A conversão das estruturas passa pela mudança de mentalidade das pessoas. As instituições em si são o que as pessoas fazem delas e nelas. Neste sentido, só podemos mudar conjunturas viciadas e ultrapassadas por um perspicaz, continuado e ousado projeto de formação permanente. Pois, por ela, transformamos as situações, sem violentá-las. Um outro fator determinante será a aposta maciça no ‘protagonismo dos fiéis leigos, em comunhão com seus ministros ordenados’. A transformação das estruturas eclesiais exige essa adesão e envolvimento de todos nessa reviravolta eclesial.

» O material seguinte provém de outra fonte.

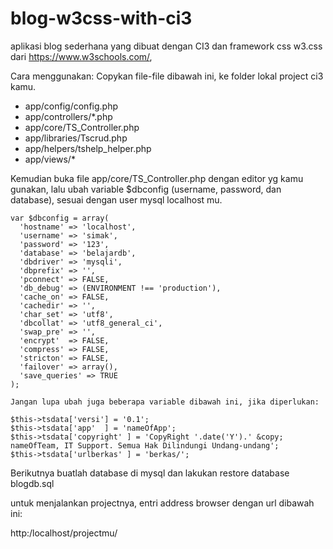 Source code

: # blog-w3css-with-ci3
aplikasi blog sederhana yang dibuat dengan CI3 dan framework css w3.css dari https://www.w3schools.com/, 

Cara menggunakan:
  Copykan file-file dibawah ini, ke folder lokal project ci3 kamu.
  - app/config/config.php
  - app/controllers/*.php
  - app/core/TS_Controller.php
  - app/libraries/Tscrud.php
  - app/helpers/tshelp_helper.php
  - app/views/*

  Kemudian buka file app/core/TS_Controller.php dengan editor yg kamu gunakan, 
  lalu ubah variable $dbconfig (username, password, dan database), sesuai dengan user mysql localhost mu. 
  
    
    
    var $dbconfig = array(
      'hostname' => 'localhost',
      'username' => 'simak',
      'password' => '123',
      'database' => 'belajardb',
      'dbdriver' => 'mysqli',
      'dbprefix' => '',
      'pconnect' => FALSE,
      'db_debug' => (ENVIRONMENT !== 'production'),
      'cache_on' => FALSE,
      'cachedir' => '',
      'char_set' => 'utf8',
      'dbcollat' => 'utf8_general_ci',
      'swap_pre' => '',
      'encrypt'  => FALSE,
      'compress' => FALSE,
      'stricton' => FALSE,
      'failover' => array(),
      'save_queries' => TRUE
    );
    
    Jangan lupa ubah juga beberapa variable dibawah ini, jika diperlukan:
  
    $this->tsdata['versi'] = '0.1';
    $this->tsdata['app'  ] = 'nameOfApp';
    $this->tsdata['copyright' ] = 'CopyRight '.date('Y').' &copy; nameOfTeam, IT Support. Semua Hak Dilindungi Undang-undang';
    $this->tsdata['urlberkas' ] = 'berkas/';
    
    
   
    

Berikutnya buatlah database di mysql dan lakukan restore database blogdb.sql
    
    
untuk menjalankan projectnya, entri address browser dengan url dibawah ini:

  http:/localhost/projectmu/

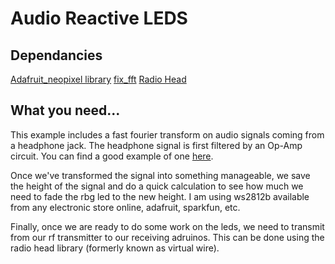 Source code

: Audio Reactive LEDS
===================

Dependancies
------------

[Adafruit_neopixel library](https://github.com/adafruit/Adafruit_NeoPixel)
[fix_fft](https://github.com/newshorts/AudioJackFFT/tree/colorshifting/AudioJackFFT/fix_fft)
[Radio Head](http://www.airspayce.com/mikem/arduino/RadioHead/index.html)

What you need...
----------------

This example includes a fast fourier transform on audio signals coming from a headphone jack. The headphone signal is first filtered by an Op-Amp circuit. You can find a good example of one [here](http://123d.circuits.io/circuits/404587-simple-op-amp-low-pass-filter-for-3-5mm-audio-jack).

Once we've transformed the signal into something manageable, we save the height of the signal and do a quick calculation to see how much we need to fade the rbg led to the new height. I am using ws2812b available from any electronic store online, adafruit, sparkfun, etc.

Finally, once we are ready to do some work on the leds, we need to transmit from our rf transmitter to our receiving adruinos. This can be done using the radio head library (formerly known as virtual wire).   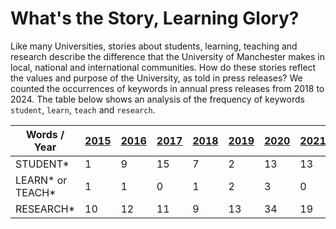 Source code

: # What's the Story, Learning Glory?

Like many Universities, stories about students, learning, teaching and research describe the difference that the University of Manchester makes in local, national and international communities. How do these stories reflect the values and purpose of the University, as told in press releases? We counted the occurrences of keywords in annual press releases from 2018 to 2024. The table below shows an analysis of the frequency of keywords `student`, `learn`, `teach` and `research`.

| Words / Year            | [2015](https://github.com/dullhunk/cdyf/issues/994) | [2016](https://github.com/dullhunk/cdyf/issues/993) | [2017](https://github.com/dullhunk/cdyf/issues/991) |[2018](https://github.com/dullhunk/cdyf/issues/989)        |[2019](https://github.com/dullhunk/cdyf/issues/988)       | [2020](https://github.com/dullhunk/cdyf/issues/987)      |[2021](https://github.com/dullhunk/cdyf/issues/986)       |[2022](https://github.com/dullhunk/cdyf/issues/985)        |[2023](https://github.com/dullhunk/cdyf/issues/984)       |[2024](https://github.com/dullhunk/cdyf/issues/983)       |
| ----------------- | ------- |------- |------- |------- |------- |------- |------- |------- |------- |------- |
| STUDENT*          | 1       | 9      | 15     | 7      | 2      | 13     | 13     | 13     | 10     | 9      |
| LEARN* or TEACH*  | 1       | 1      | 0      | 1      | 2      | 3      | 0      | 1      |  6     | 4      |
| RESEARCH*         | 10      | 12     | 11     | 9      | 13     | 34     | 19     | 19     | 11     | 21     |

<!--
for Matthew Moth, appointed as Director of Communications May 2021
https://www.staffnet.manchester.ac.uk/news/display/?id=26307
-->


<!--
### Jekyll Themes

Your Pages site will use the layout and styles from the Jekyll theme you have selected in your [repository settings](https://github.com/dullhunk/teaching-and-learning/settings/pages). The name of this theme is saved in the Jekyll `_config.yml` configuration file.

### Support or Contact

Having trouble with Pages? Check out our [documentation](https://docs.github.com/categories/github-pages-basics/) or [contact support](https://support.github.com/contact) and we’ll help you sort it out.-->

O Concílio Vaticano II deixou isso claro e legitimado (cf. LG cap. II-III; Apostolicam Actuositatem). O apostolado dos fiéis na Igreja e no mundo é determinante às reformulações que temos que levar a termo em nossos ordenamentos pastorais, litúrgicos e administrativos. Essa via começa pelo “ardor missionário”. É uma paixão pelo anúncio do Reino de Deus. A Arquidiocese de Natal necessita urgentemente de um “projeto missionário”, com foco na Sagrada Escritura como primeiro - não o único - lugar de encontro com o Senhor. É a palavra que converte e por ela somos enviados. Cada paróquia da nossa Igreja precisa formar e enviar centenas de “missionários da palavra” que estejam em todos os lugares e periferias - humanas e geográficas - anunciando a “alegria do evangelho”. Essa foi a orientação de Jesus Cristo aos seus discípulos missionários (cf. Lc 10, 1-24).


Enfim, a caminhada é longa, tem seus desafios; contudo, quando nos permitimos ser tocados pela ação do Espírito Santo, protagonismo de toda a ação da Igreja, na sua sacramentalidade e vocação universal à santidade, como aquela que tem como identidade primordial a sua missionariedade e, outrossim, a sinodalidade como o que Deus espera dela nesse terceiro milênio, com suas transformações e mudanças inquietantes, com guerras, crise climática e injustiças de muitas faces, temos que ter abertura para discernir os sinais dos tempos em nossos contextos arquidiocesanos e, com coragem, sermos fiéis ao anúncio da Boa Nova do Reino de Deus, em comunhão, participação à missão, no aqui e agora da nossa história. Assim o seja!